> [EXERCISE DIRECTIONS]:
Check every line below for the string "airborne". Copy the ones that have it.

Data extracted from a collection
※ ※ ※
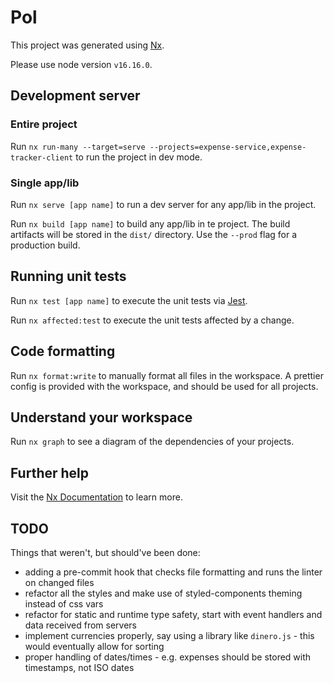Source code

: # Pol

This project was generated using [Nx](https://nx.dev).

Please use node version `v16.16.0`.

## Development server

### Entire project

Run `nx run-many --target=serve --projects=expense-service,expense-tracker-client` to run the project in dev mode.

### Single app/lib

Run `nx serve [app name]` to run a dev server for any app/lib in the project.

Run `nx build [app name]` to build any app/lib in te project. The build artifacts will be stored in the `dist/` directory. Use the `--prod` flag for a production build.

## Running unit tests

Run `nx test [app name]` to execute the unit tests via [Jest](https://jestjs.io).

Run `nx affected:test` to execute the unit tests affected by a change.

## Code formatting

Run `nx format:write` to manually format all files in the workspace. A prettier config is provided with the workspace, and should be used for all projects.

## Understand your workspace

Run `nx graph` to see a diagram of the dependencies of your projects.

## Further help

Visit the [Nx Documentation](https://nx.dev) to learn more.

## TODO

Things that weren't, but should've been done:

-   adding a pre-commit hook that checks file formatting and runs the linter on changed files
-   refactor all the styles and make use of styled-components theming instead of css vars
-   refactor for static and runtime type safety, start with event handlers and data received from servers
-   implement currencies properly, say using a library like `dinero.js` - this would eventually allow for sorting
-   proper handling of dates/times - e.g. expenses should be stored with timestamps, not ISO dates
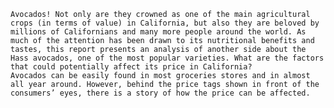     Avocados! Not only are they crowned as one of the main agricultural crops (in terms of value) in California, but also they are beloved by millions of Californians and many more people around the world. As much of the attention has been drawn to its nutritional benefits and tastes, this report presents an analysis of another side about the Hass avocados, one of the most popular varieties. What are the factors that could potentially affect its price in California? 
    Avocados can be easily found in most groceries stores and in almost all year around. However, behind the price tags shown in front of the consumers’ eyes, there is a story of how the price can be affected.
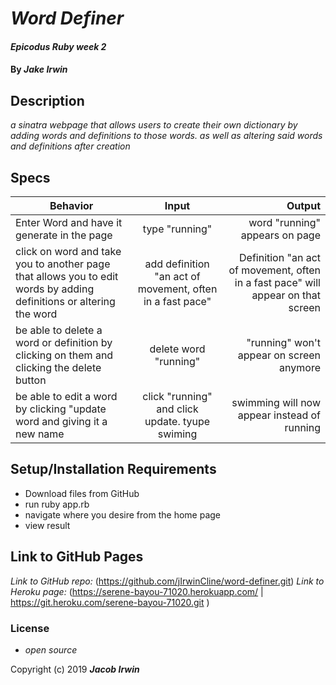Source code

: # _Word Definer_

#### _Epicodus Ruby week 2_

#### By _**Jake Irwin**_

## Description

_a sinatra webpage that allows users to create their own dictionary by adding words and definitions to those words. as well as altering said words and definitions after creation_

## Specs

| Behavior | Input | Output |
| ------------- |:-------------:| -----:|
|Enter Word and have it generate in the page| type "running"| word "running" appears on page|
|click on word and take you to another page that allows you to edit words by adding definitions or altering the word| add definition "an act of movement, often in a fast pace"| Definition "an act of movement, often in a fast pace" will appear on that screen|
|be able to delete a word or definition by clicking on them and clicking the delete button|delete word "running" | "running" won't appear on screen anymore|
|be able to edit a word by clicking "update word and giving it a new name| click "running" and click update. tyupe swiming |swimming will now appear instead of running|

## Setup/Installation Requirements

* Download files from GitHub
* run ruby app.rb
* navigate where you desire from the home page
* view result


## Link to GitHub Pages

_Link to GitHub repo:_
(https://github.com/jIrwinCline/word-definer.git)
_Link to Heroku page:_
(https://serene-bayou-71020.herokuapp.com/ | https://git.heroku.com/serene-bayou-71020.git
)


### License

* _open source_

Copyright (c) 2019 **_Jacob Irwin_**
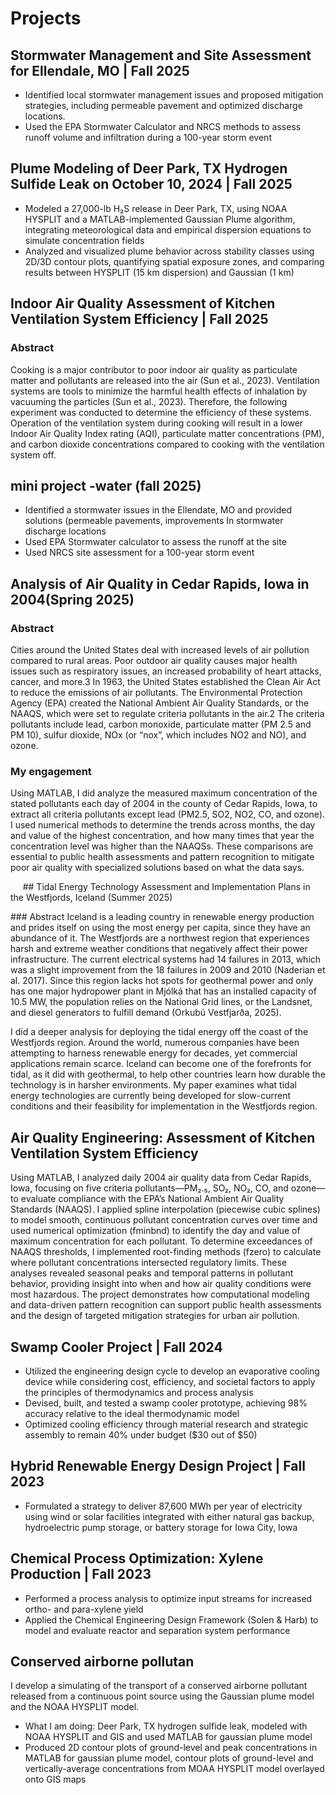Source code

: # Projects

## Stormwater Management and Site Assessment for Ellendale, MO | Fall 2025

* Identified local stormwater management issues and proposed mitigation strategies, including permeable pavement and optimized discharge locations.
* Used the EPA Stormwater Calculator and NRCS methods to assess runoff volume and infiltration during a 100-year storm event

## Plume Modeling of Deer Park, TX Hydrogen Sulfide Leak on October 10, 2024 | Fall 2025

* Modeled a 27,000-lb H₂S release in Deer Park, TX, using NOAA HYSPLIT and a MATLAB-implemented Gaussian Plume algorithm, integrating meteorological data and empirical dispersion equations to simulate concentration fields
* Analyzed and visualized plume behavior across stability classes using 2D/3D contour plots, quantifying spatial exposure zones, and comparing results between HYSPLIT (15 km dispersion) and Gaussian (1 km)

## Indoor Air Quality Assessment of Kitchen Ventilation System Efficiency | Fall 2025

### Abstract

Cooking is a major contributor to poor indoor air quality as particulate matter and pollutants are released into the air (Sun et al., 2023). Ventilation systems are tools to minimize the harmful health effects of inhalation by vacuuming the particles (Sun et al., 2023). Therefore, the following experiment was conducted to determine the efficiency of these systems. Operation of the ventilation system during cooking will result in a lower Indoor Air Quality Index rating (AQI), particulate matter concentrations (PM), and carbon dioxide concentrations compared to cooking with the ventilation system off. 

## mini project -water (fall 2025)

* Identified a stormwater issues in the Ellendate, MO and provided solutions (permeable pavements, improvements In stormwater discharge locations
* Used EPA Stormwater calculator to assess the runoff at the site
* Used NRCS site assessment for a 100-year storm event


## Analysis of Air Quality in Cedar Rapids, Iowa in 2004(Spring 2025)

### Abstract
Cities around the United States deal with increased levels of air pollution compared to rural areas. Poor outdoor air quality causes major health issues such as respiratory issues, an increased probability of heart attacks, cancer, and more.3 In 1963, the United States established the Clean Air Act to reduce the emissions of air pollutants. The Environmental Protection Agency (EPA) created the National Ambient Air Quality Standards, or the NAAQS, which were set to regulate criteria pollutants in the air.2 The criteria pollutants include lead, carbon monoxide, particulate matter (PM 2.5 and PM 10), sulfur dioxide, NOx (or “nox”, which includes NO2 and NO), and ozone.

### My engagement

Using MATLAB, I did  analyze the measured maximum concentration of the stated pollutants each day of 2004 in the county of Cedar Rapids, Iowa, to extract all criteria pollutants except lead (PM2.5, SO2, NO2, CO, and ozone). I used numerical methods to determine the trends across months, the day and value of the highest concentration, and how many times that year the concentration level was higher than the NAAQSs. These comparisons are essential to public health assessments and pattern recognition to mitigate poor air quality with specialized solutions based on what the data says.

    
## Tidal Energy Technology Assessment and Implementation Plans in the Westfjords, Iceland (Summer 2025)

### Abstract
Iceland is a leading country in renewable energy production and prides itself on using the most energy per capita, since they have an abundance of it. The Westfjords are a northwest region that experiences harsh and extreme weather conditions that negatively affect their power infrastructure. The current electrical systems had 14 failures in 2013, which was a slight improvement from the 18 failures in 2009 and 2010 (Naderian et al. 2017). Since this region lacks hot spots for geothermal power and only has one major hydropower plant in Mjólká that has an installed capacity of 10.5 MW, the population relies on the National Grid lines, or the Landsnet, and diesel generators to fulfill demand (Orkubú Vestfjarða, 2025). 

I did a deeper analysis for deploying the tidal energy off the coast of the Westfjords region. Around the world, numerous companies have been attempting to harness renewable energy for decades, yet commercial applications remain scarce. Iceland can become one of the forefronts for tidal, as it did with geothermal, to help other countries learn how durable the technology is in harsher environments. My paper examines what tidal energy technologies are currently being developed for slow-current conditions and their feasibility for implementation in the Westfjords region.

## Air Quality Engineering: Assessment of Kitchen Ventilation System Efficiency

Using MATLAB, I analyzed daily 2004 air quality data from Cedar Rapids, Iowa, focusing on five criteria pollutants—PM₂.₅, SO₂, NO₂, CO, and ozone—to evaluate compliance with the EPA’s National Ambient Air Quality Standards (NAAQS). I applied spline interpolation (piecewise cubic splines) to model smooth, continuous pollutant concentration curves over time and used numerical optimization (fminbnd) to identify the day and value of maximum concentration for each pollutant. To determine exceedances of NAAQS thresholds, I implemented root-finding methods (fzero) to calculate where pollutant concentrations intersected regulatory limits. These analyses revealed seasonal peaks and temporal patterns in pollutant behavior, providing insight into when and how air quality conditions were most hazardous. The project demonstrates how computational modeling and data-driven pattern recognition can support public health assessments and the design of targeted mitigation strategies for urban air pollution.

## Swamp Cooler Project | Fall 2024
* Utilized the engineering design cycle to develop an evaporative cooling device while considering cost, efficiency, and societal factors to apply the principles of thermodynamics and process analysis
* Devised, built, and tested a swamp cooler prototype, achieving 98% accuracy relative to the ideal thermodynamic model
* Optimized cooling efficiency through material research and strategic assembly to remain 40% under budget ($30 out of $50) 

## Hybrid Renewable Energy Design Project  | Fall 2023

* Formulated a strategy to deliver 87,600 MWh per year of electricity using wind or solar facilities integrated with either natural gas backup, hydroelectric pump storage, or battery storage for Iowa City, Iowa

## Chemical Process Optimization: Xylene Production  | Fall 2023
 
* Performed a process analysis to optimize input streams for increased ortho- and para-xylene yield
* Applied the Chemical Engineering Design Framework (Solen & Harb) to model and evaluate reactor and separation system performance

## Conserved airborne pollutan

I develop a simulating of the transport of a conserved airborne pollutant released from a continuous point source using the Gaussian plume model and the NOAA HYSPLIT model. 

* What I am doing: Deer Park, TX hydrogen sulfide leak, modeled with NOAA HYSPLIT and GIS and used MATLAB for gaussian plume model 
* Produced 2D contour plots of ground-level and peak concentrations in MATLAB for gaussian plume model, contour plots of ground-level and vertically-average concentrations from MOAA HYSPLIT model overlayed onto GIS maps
※ ※ ※
> [ANSWER SPACE]:
## Conserved airborne pollutan
I develop a simulating of the transport of a conserved airborne pollutant released from a continuous point source using the Gaussian plume model and the NOAA HYSPLIT model. 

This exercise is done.